Non-Exponential Decay: Understanding the Correlation of Wavelength and Lifetime caused by Heterogeneity

Abstract

We report work that leads naturally to the missing underlying universal physical principle accounting for the strong correlation between tryptophan (Trp) decay associated (DAS) fluorescence wavelength (λmax) and lifetime (τf), in the absence of solvent relaxation. The familiar broad fluorescence spectrum of a solvent-exposed chromophore is actually an ensemble average of single molecular λmax values, fluctuating on a femtosecond time scale typically over 4000 cm−1 or 40 nm.
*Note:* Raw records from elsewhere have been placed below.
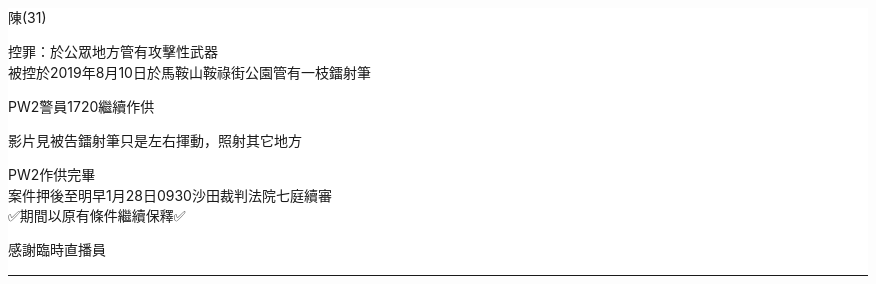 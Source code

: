 陳(31)  
  
控罪：於公眾地方管有攻擊性武器  
被控於2019年8月10日於馬鞍山鞍祿街公園管有一枝鐳射筆  
  
PW2警員1720繼續作供  
  
影片見被告鐳射筆只是左右揮動，照射其它地方  
  
PW2作供完畢  
案件押後至明早1月28日0930沙田裁判法院七庭續審  
✅期間以原有條件繼續保釋✅  
  
感謝臨時直播員

---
In this dynamic picture, those conformers having shorter wavelength emission spectra, i.e., higher average energy, have an increased probability for transient fast electron transfer (ET) during large fluctuations in environment that bring a high energy, non-fluorescent charge transfer (CT) state and the fluorescing state (S1) into resonance. For Trp, the CT state lies well above the S1 state, and the wavelength is quite sensitive to local electric field. In these cases, heterogeneity and relaxation both can lead to time dependent red shifting fluorescence, making heterogeneity difficult to prove. Studies using non-natural amino acids expose the reality of heterogeneity by contrasting behavior. The fluorescence decays of 5-fluoroTrp incorporated in proteins are much more nearly monoexponential. This probe is not as easily quenched by ET as Trp because of its higher ionization potential, but it retains full wavelength sensitivity. Abbyad et al.(2007), find that time resolved fluorescence spectra of Aladan behave oppositely. When incorporated at several sites in the protein GB1, λmax shifts to shorter wavelength on the nanosecond time scale-- unequivocally revealing ground-state heterogeneity, because relaxation always requires a red shift in time; this is consistent with the observation that τf for this probe decreases with increasing solvent polarity by an internal mechanism.